🤖 AI Summary
This work addresses the challenge of multi-hop reasoning in large language models, where knowledge masking often leads to the retrieval of irrelevant information and error propagation. To mitigate this, the authors propose an iterative retrieval-augmented framework that introduces, for the first time, a mechanism to identify and activate masked keywords. By detecting missing critical information in the initial query, the method jointly retrieves evidence from multiple sources using both the original query and the identified keyword, then reconstructs the query based on retrieved results to guide subsequent reasoning steps. This process effectively supplements missing knowledge while suppressing noise. Experimental results demonstrate that the proposed approach significantly outperforms existing methods across multiple datasets and large language models, substantially improving both accuracy and robustness in multi-hop reasoning tasks.
📝 Abstract
In multi-hop reasoning, multi-round retrieval-augmented generation (RAG) methods typically rely on LLM-generated content as the retrieval query. However, these approaches are inherently vulnerable to knowledge overshadowing - a phenomenon where critical information is overshadowed during generation. As a result, the LLM-generated content may be incomplete or inaccurate, leading to irrelevant retrieval and causing error accumulation during the iteration process. To address this challenge, we propose ActiShade, which detects and activates overshadowed knowledge to guide large language models (LLMs) in multi-hop reasoning.
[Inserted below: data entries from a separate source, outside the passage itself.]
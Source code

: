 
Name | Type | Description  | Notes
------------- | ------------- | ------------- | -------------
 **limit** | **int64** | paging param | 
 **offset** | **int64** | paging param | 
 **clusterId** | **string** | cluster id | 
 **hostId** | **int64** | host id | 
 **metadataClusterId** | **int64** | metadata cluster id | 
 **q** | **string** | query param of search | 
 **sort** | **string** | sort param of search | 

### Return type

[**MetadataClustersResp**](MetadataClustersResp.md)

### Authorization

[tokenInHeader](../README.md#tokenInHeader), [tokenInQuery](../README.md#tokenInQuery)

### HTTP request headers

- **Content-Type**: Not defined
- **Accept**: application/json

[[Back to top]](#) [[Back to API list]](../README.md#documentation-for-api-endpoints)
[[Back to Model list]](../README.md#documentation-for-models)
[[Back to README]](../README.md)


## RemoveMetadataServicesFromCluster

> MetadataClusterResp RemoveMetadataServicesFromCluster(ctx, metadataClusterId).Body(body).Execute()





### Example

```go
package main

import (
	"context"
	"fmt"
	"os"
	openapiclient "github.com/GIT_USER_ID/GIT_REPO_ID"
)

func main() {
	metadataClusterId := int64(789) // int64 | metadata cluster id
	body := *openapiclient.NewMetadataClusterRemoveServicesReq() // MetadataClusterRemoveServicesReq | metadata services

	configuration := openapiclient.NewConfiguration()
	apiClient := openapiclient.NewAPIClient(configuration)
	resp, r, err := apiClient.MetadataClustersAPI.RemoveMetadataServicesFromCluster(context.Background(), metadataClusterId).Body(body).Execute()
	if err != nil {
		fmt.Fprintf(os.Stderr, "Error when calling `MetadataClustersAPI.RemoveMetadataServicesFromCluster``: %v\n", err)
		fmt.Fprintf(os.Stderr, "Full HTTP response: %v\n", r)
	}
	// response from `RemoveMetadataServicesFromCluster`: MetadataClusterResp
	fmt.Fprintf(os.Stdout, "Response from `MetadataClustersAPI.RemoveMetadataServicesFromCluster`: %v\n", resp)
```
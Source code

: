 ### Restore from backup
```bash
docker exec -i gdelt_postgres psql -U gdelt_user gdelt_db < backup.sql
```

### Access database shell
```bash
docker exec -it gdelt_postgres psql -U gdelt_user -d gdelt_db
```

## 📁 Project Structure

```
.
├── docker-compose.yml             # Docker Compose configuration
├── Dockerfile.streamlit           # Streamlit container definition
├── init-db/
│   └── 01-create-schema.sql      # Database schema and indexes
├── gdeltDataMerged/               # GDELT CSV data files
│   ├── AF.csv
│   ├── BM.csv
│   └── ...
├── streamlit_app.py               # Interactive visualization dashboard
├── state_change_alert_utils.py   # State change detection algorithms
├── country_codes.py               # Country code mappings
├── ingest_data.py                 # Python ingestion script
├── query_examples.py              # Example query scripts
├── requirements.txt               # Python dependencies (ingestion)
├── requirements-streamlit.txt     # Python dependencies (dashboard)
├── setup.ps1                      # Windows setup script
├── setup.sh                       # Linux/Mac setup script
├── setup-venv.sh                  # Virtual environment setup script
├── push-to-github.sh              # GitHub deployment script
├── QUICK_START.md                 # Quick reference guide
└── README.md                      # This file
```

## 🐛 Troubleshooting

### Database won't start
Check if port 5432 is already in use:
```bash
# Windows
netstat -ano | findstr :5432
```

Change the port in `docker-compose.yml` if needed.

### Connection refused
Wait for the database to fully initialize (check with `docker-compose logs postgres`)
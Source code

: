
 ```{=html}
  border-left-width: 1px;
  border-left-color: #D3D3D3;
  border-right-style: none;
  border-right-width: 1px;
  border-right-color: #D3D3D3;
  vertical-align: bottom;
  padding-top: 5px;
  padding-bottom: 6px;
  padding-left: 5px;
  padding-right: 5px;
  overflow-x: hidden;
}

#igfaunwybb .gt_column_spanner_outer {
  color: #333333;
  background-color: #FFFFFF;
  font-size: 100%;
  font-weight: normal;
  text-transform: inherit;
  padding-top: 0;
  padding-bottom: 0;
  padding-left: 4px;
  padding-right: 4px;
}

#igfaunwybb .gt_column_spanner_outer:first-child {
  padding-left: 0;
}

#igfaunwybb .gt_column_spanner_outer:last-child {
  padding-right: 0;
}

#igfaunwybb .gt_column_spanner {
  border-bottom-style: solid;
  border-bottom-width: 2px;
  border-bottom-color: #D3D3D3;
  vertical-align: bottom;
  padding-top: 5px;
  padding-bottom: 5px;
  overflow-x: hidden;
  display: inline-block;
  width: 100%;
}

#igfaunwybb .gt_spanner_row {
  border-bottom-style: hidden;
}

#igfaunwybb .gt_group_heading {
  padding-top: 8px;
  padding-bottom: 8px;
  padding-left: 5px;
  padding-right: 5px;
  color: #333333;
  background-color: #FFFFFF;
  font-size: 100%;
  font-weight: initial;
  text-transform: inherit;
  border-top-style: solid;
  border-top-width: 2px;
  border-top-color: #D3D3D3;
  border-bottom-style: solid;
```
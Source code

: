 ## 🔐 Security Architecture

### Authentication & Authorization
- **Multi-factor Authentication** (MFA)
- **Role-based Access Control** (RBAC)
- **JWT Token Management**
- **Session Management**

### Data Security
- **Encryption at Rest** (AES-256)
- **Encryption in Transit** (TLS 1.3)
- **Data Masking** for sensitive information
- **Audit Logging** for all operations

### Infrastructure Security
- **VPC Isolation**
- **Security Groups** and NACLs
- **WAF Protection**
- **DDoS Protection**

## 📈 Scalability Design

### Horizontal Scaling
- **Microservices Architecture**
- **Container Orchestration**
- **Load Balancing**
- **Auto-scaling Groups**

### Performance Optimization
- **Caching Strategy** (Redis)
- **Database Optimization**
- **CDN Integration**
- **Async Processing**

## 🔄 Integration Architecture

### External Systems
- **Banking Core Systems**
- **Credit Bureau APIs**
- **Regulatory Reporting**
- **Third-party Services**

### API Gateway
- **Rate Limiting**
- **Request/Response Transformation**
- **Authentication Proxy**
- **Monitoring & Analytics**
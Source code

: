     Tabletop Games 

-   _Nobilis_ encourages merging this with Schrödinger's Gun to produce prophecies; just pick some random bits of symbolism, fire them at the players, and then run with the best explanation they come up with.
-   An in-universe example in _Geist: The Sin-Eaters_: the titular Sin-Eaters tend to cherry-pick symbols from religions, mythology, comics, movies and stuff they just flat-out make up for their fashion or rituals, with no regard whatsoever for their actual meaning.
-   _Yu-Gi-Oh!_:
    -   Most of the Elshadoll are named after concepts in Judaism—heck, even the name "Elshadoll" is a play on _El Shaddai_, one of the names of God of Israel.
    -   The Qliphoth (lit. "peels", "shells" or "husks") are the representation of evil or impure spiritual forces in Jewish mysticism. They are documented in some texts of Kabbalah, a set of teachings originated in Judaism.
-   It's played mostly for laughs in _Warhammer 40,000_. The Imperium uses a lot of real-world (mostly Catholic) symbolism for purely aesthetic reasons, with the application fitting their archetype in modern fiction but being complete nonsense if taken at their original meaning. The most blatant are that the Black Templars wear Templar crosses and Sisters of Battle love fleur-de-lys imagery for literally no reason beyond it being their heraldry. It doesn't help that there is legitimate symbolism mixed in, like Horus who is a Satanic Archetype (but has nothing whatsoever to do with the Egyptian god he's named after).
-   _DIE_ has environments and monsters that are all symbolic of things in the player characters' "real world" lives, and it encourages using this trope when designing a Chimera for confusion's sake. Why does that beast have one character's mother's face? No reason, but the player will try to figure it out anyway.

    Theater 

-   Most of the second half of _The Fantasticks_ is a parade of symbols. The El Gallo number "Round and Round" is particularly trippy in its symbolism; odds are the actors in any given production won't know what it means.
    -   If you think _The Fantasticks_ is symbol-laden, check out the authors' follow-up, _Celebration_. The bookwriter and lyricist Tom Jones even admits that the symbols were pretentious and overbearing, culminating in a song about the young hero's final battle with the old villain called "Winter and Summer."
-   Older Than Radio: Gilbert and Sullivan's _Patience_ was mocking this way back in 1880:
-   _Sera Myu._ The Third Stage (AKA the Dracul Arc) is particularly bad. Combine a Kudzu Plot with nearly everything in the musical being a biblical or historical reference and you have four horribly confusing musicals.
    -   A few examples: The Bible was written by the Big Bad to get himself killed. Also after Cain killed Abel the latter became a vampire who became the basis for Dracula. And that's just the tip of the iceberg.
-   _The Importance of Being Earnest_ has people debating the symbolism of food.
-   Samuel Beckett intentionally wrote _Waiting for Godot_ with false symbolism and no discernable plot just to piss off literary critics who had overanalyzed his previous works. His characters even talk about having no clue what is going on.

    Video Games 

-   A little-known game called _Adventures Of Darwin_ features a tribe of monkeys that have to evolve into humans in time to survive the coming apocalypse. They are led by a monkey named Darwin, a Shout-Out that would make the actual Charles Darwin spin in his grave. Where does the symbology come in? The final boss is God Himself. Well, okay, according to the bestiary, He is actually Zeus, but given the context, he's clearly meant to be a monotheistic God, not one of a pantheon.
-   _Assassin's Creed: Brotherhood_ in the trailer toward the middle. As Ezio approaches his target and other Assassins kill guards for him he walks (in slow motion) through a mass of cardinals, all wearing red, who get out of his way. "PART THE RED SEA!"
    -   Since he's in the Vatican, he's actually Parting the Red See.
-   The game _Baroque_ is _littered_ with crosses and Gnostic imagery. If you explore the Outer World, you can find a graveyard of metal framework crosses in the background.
Specifically, ActiShade iteratively detects the overshadowed keyphrase in the given query, retrieves documents relevant to both the query and the overshadowed keyphrase, and generates a new query based on the retrieved documents to guide the next-round iteration. By supplementing the overshadowed knowledge during the formulation of next-round queries while minimizing the introduction of irrelevant noise, ActiShade reduces the error accumulation caused by knowledge overshadowing. Extensive experiments show that ActiShade outperforms existing methods across multiple datasets and LLMs.